* _Data listing_
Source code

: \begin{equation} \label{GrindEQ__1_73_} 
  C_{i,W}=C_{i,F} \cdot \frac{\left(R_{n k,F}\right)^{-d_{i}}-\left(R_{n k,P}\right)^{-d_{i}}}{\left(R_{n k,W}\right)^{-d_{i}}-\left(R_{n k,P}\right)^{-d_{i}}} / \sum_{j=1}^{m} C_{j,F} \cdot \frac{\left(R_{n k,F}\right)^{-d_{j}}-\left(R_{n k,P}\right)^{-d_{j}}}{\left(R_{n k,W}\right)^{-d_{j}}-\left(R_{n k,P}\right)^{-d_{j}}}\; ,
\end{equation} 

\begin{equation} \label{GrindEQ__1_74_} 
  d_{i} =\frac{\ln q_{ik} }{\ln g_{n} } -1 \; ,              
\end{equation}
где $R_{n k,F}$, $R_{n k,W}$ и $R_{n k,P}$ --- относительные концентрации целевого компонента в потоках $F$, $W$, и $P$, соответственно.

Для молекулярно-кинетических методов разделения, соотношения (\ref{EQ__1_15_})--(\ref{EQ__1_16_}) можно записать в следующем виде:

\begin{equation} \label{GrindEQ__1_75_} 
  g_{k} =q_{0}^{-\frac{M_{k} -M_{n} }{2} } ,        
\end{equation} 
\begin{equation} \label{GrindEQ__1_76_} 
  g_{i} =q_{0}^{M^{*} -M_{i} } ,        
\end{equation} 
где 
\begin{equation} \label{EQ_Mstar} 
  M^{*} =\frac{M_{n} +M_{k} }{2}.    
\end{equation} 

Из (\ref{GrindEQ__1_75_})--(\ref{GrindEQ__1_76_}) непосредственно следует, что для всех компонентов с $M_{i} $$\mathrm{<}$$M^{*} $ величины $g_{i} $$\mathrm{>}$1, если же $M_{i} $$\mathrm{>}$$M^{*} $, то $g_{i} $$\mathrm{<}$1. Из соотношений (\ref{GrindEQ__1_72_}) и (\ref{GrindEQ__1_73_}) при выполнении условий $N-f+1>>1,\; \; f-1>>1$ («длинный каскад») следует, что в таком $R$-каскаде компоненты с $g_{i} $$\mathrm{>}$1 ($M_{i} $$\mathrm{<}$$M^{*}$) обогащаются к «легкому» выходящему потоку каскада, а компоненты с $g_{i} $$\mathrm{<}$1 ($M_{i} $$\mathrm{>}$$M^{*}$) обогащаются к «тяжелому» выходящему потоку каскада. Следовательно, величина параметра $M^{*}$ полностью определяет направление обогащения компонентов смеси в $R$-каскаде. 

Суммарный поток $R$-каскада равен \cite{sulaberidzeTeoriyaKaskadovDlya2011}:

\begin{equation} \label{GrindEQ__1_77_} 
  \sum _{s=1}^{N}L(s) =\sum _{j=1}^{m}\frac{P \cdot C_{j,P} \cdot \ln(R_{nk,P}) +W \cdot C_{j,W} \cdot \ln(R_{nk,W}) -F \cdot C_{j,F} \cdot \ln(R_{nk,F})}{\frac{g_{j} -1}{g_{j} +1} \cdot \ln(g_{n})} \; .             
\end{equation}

* _Problem details_
Your answer should consist of each line above in which "begin" appears.

* _Worked solution_
: \begin{equation} \label{GrindEQ__1_73_} 
\begin{equation} \label{GrindEQ__1_74_} 
\begin{equation} \label{GrindEQ__1_75_} 
\begin{equation} \label{GrindEQ__1_76_} 
\begin{equation} \label{EQ_Mstar} 
\begin{equation} \label{GrindEQ__1_77_} 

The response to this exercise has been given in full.